In November 2020, the Bank of Canada launched a pilot project with the Office of the Superintendent of Financial Institutions aimed at better understanding risks to the economy and the financial system related to climate change. Part of this work included developing a set of Canada-relevant climate transition scenarios that explore pathways consistent with achieving certain climate targets.
The climate scenarios are not meant to be forecasts or comprehensive. Instead, they explore different plausible but intentionally adverse transition pathways required to achieve specific climate targets. The scenarios focus exclusively on the transition risk of climate change and are designed to capture a range of risk outcomes that could be stressful to the economy and the financial system. While assessing the physical risks of climate change and exploring the interaction between physical and transition risks are equally important, these have been left to future work.

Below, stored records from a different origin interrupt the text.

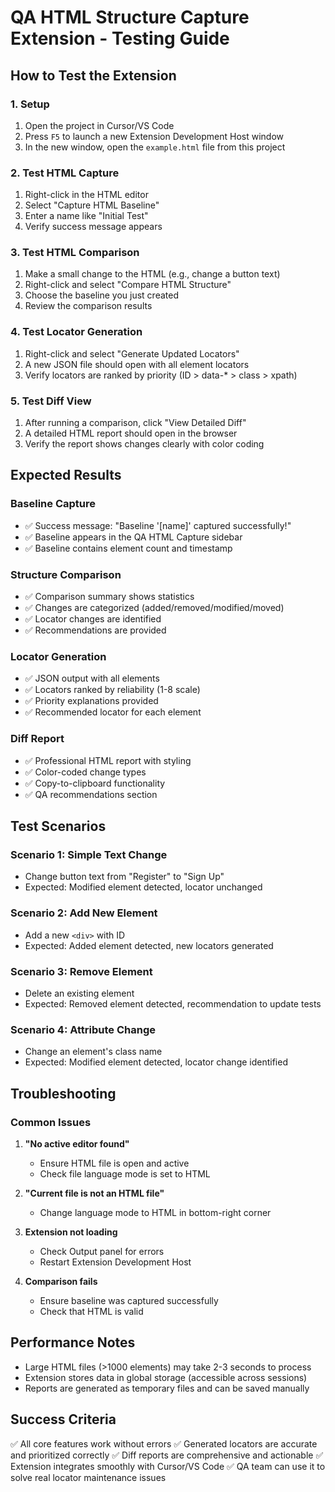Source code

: # QA HTML Structure Capture Extension - Testing Guide

## How to Test the Extension

### 1. Setup
1. Open the project in Cursor/VS Code
2. Press `F5` to launch a new Extension Development Host window
3. In the new window, open the `example.html` file from this project

### 2. Test HTML Capture
1. Right-click in the HTML editor
2. Select "Capture HTML Baseline"
3. Enter a name like "Initial Test"
4. Verify success message appears

### 3. Test HTML Comparison
1. Make a small change to the HTML (e.g., change a button text)
2. Right-click and select "Compare HTML Structure"
3. Choose the baseline you just created
4. Review the comparison results

### 4. Test Locator Generation
1. Right-click and select "Generate Updated Locators"
2. A new JSON file should open with all element locators
3. Verify locators are ranked by priority (ID > data-* > class > xpath)

### 5. Test Diff View
1. After running a comparison, click "View Detailed Diff"
2. A detailed HTML report should open in the browser
3. Verify the report shows changes clearly with color coding

## Expected Results

### Baseline Capture
- ✅ Success message: "Baseline '[name]' captured successfully!"
- ✅ Baseline appears in the QA HTML Capture sidebar
- ✅ Baseline contains element count and timestamp

### Structure Comparison
- ✅ Comparison summary shows statistics
- ✅ Changes are categorized (added/removed/modified/moved)
- ✅ Locator changes are identified
- ✅ Recommendations are provided

### Locator Generation
- ✅ JSON output with all elements
- ✅ Locators ranked by reliability (1-8 scale)
- ✅ Priority explanations provided
- ✅ Recommended locator for each element

### Diff Report
- ✅ Professional HTML report with styling
- ✅ Color-coded change types
- ✅ Copy-to-clipboard functionality
- ✅ QA recommendations section

## Test Scenarios

### Scenario 1: Simple Text Change
- Change button text from "Register" to "Sign Up"
- Expected: Modified element detected, locator unchanged

### Scenario 2: Add New Element
- Add a new `<div>` with ID
- Expected: Added element detected, new locators generated

### Scenario 3: Remove Element
- Delete an existing element
- Expected: Removed element detected, recommendation to update tests

### Scenario 4: Attribute Change
- Change an element's class name
- Expected: Modified element detected, locator change identified

## Troubleshooting

### Common Issues
1. **"No active editor found"**
   - Ensure HTML file is open and active
   - Check file language mode is set to HTML

2. **"Current file is not an HTML file"**
   - Change language mode to HTML in bottom-right corner

3. **Extension not loading**
   - Check Output panel for errors
   - Restart Extension Development Host

4. **Comparison fails**
   - Ensure baseline was captured successfully
   - Check that HTML is valid

## Performance Notes
- Large HTML files (>1000 elements) may take 2-3 seconds to process
- Extension stores data in global storage (accessible across sessions)
- Reports are generated as temporary files and can be saved manually

## Success Criteria
✅ All core features work without errors
✅ Generated locators are accurate and prioritized correctly
✅ Diff reports are comprehensive and actionable
✅ Extension integrates smoothly with Cursor/VS Code
✅ QA team can use it to solve real locator maintenance issues
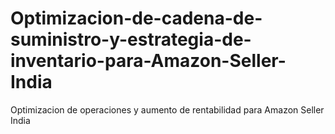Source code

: # Optimizacion-de-cadena-de-suministro-y-estrategia-de-inventario-para-Amazon-Seller-India
Optimizacion de operaciones y aumento de rentabilidad para Amazon Seller India
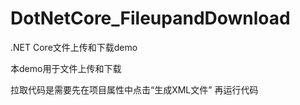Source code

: # DotNetCore_FileupandDownload
.NET Core文件上传和下载demo

本demo用于文件上传和下载

拉取代码是需要先在项目属性中点击“生成XML文件”
再运行代码
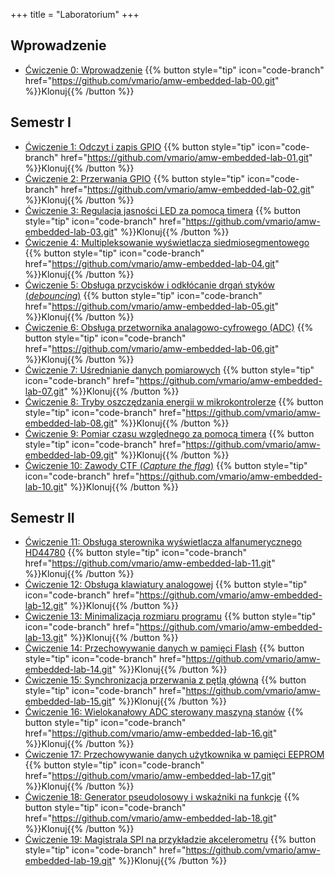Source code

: +++
title = "Laboratorium"
+++

## Wprowadzenie

- [Ćwiczenie 0: Wprowadzenie](https://github.com/vmario/amw-embedded-lab-00)
    {{% button style="tip" icon="code-branch" href="https://github.com/vmario/amw-embedded-lab-00.git" %}}Klonuj{{% /button %}}

## Semestr I

- [Ćwiczenie 1: Odczyt i zapis GPIO](https://github.com/vmario/amw-embedded-lab-01)
    {{% button style="tip" icon="code-branch" href="https://github.com/vmario/amw-embedded-lab-01.git" %}}Klonuj{{% /button %}}
- [Ćwiczenie 2: Przerwania GPIO](https://github.com/vmario/amw-embedded-lab-02)
    {{% button style="tip" icon="code-branch" href="https://github.com/vmario/amw-embedded-lab-02.git" %}}Klonuj{{% /button %}}
- [Ćwiczenie 3: Regulacja jasności LED za pomocą timera](https://github.com/vmario/amw-embedded-lab-03)
    {{% button style="tip" icon="code-branch" href="https://github.com/vmario/amw-embedded-lab-03.git" %}}Klonuj{{% /button %}}
- [Ćwiczenie 4: Multipleksowanie wyświetlacza siedmiosegmentowego](https://github.com/vmario/amw-embedded-lab-04)
    {{% button style="tip" icon="code-branch" href="https://github.com/vmario/amw-embedded-lab-04.git" %}}Klonuj{{% /button %}}
- [Ćwiczenie 5: Obsługa przycisków i odkłócanie drgań styków (_debouncing_)](https://github.com/vmario/amw-embedded-lab-05)
    {{% button style="tip" icon="code-branch" href="https://github.com/vmario/amw-embedded-lab-05.git" %}}Klonuj{{% /button %}}
- [Ćwiczenie 6: Obsługa przetwornika analagowo-cyfrowego (ADC)](https://github.com/vmario/amw-embedded-lab-06)
    {{% button style="tip" icon="code-branch" href="https://github.com/vmario/amw-embedded-lab-06.git" %}}Klonuj{{% /button %}}
- [Ćwiczenie 7: Uśrednianie danych pomiarowych](https://github.com/vmario/amw-embedded-lab-07)
    {{% button style="tip" icon="code-branch" href="https://github.com/vmario/amw-embedded-lab-07.git" %}}Klonuj{{% /button %}}
- [Ćwiczenie 8: Tryby oszczędzania energii w mikrokontrolerze](https://github.com/vmario/amw-embedded-lab-08)
    {{% button style="tip" icon="code-branch" href="https://github.com/vmario/amw-embedded-lab-08.git" %}}Klonuj{{% /button %}}
- [Ćwiczenie 9: Pomiar czasu względnego za pomocą timera](https://github.com/vmario/amw-embedded-lab-09)
    {{% button style="tip" icon="code-branch" href="https://github.com/vmario/amw-embedded-lab-09.git" %}}Klonuj{{% /button %}}
- [Ćwiczenie 10: Zawody CTF (_Capture the flag_)](https://github.com/vmario/amw-embedded-lab-10)
    {{% button style="tip" icon="code-branch" href="https://github.com/vmario/amw-embedded-lab-10.git" %}}Klonuj{{% /button %}}

## Semestr II

- [Ćwiczenie 11: Obsługa sterownika wyświetlacza alfanumerycznego HD44780](https://github.com/vmario/amw-embedded-lab-11)
    {{% button style="tip" icon="code-branch" href="https://github.com/vmario/amw-embedded-lab-11.git" %}}Klonuj{{% /button %}}
- [Ćwiczenie 12: Obsługa klawiatury analogowej](https://github.com/vmario/amw-embedded-lab-12)
    {{% button style="tip" icon="code-branch" href="https://github.com/vmario/amw-embedded-lab-12.git" %}}Klonuj{{% /button %}}
- [Ćwiczenie 13: Minimalizacja rozmiaru programu](https://github.com/vmario/amw-embedded-lab-13)
    {{% button style="tip" icon="code-branch" href="https://github.com/vmario/amw-embedded-lab-13.git" %}}Klonuj{{% /button %}}
- [Ćwiczenie 14: Przechowywanie danych w pamięci Flash](https://github.com/vmario/amw-embedded-lab-14)
    {{% button style="tip" icon="code-branch" href="https://github.com/vmario/amw-embedded-lab-14.git" %}}Klonuj{{% /button %}}
- [Ćwiczenie 15: Synchronizacja przerwania z pętlą główną](https://github.com/vmario/amw-embedded-lab-15)
    {{% button style="tip" icon="code-branch" href="https://github.com/vmario/amw-embedded-lab-15.git" %}}Klonuj{{% /button %}}
- [Ćwiczenie 16: Wielokanałowy ADC sterowany maszyną stanów](https://github.com/vmario/amw-embedded-lab-16)
    {{% button style="tip" icon="code-branch" href="https://github.com/vmario/amw-embedded-lab-16.git" %}}Klonuj{{% /button %}}
- [Ćwiczenie 17: Przechowywanie danych użytkownika w pamięci EEPROM](https://github.com/vmario/amw-embedded-lab-17)
    {{% button style="tip" icon="code-branch" href="https://github.com/vmario/amw-embedded-lab-17.git" %}}Klonuj{{% /button %}}
- [Ćwiczenie 18: Generator pseudolosowy i wskaźniki na funkcje](https://github.com/vmario/amw-embedded-lab-18)
    {{% button style="tip" icon="code-branch" href="https://github.com/vmario/amw-embedded-lab-18.git" %}}Klonuj{{% /button %}}
- [Ćwiczenie 19: Magistrala SPI na przykładzie akcelerometru](https://github.com/vmario/amw-embedded-lab-19)
    {{% button style="tip" icon="code-branch" href="https://github.com/vmario/amw-embedded-lab-19.git" %}}Klonuj{{% /button %}}
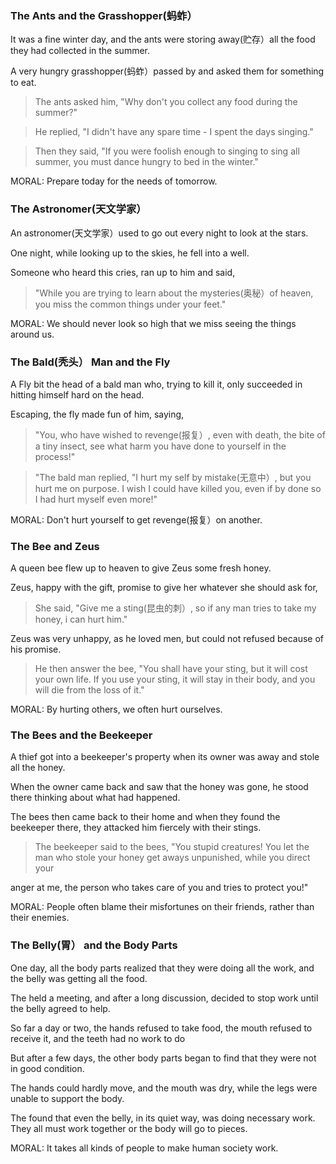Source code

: ### The Ants and the Grasshopper(蚂蚱）

It was a fine winter day, and the ants were storing away(贮存）all the food they had collected in the summer. 

A very hungry grasshopper(蚂蚱）passed by and asked them for something to eat. 

> The ants asked him, "Why don't you collect any food during the summer?"

> He replied, "I didn't have any spare time - I spent the days singing."

> Then they said, "If you were foolish enough to singing to sing all summer, you must dance hungry to bed in the winter."

MORAL: Prepare today for the needs of tomorrow. 

### The Astronomer(天文学家）

An astronomer(天文学家）used to go out every night to look at the stars. 

One night, while looking up to the skies, he fell into a well.

Someone who heard this cries, ran up to him and said, 

> "While you are trying to learn about the mysteries(奥秘）of heaven, you miss the common things under your feet."

MORAL: We should never look so high that we miss seeing the things around us.

### The Bald(秃头） Man and the Fly

A Fly bit the head of a bald man who, trying to kill it, only succeeded in hitting himself hard on the head.

Escaping, the fly made fun of him, saying,

> "You, who have wished to revenge(报复）, even with death, the bite of a tiny insect, see what harm you have done to yourself in the process!"

> "The bald man replied, "I hurt my self by mistake(无意中）, but you hurt me on purpose. I wish I could have killed you, even if by done so I had hurt myself even more!"

MORAL: Don't hurt yourself to get revenge(报复）on another.

### The Bee and Zeus

A queen bee flew up to heaven to give Zeus some fresh honey. 

Zeus, happy with the gift, promise to give her whatever she should ask for, 

> She said, "Give me a sting(昆虫的刺）, so if any man tries to take my honey, i can hurt him."

Zeus was very unhappy, as he loved men, but could not refused because of his promise.

> He then answer the bee, "You shall have your sting, but it will cost your own life. If you use your sting, it will stay in their body, and you will die from the loss of it."

MORAL: By hurting others, we often hurt ourselves.

### The Bees and the Beekeeper

A thief got into a beekeeper's property when its owner was away and stole all the honey.

When the owner came back and saw that the honey was gone, he stood there thinking about what had happened.

The bees then came back to their home and when they found the beekeeper there, they attacked him fiercely with their stings.

> The beekeeper said to the bees, "You stupid creatures! You let the man who stole your honey get aways unpunished, while you direct your 

anger at me, the person who takes care of you and tries to protect you!"

MORAL: People often blame their misfortunes on their friends, rather than their enemies.

### The Belly(胃） and the Body Parts

One day, all the body parts realized that they were doing all the work, and the belly was getting all the food. 

The held a meeting, and after a long discussion, decided to stop work until the belly agreed to help.

So far a day or two, the hands refused to take food, the mouth refused to receive it, and the teeth had no work to do

But after a few days, the other body parts began to find that they were not in good condition.

The hands could hardly move, and the mouth was dry, while the legs were unable to support the body.

The found that even the belly, in its quiet way, was doing necessary work. They all must work together or the body will go to pieces.

MORAL: It takes all kinds of people to make human society work.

The four climate scenarios are the following (Chart 1):
- baseline (2019 policies)—a baseline scenario consistent with climate policies in place at the end of 2019
- below 2°C immediate—an immediate policy action scenario to limit average global warming to below 2°C
- below 2°C delayed—a delayed policy action scenario to limit average global warming to below 2°C
- net-zero 2050 (1.5°C)—a more ambitious immediate policy action scenario to limit average global warming to 1.5°C that includes current net-zero commitments by some countries
Chart 1: Global greenhouse gas emissions
The scenarios describe the evolution of the global economy along these plausible transition pathways, summarized across eight regions of the world and 10 emissions-intensive sectors (Table 1). The database presents important sectoral-level information, including economic activity, energy use and emissions.
Table 1: Geographic and sectoral coverage of scenarios
|Rest of world||Livestock|
An estimate of the shadow price of carbon captures implicit government climate policy in line with the level of mitigation in the scenarios (Chart 2). Each scenario’s carbon price path may differ from that stated by the government.
Chart 2: Global GDP-weighted shadow carbon price
Chart 3 presents global primary energy by source in each scenario. Two important patterns emerge in the mitigation scenarios:
- Sectors invest in becoming more energy efficient, helping to lower the overall demand for energy through mid-century.
- The composition of energy demand changes to help facilitate the transition.
Chart 4 presents global electricity generation by source for each scenario. Two patterns are notable:
- The composition of electricity generation evolves along the transition pathway as climate policy encourages investment in lower emissions-intensive technologies.
- As the electricity sector becomes less emissions intensive, other sectors demand more of its output—a process referred to as electrification.
Chart 5 presents global emissions across sectors and scenarios, highlighting the fact that every sector contributes to reducing emissions to meet climate targets.
To facilitate the assessment of financial risk, scenarios’ outputs are translated into sectoral-level financial impacts. The scenarios measure different components of net income, reflecting changes in direct emissions costs, indirect costs, capital expenditures and revenues (Chart 6). The combined effect on the components of net income illustrates how each sector as a whole may be affected along the transition pathway.
Chart 6: Illustrative evolution of the components of net income, percent change from baseline
Net income = Revenues – direct emissions costs – indirect costs – capital expenditures
In addition to the sectoral-level information, the scenarios provide important macroeconomic information related to these transition pathways. The focus of this information is on Canada and the United States given the Canadian financial system’s material exposure to these regions.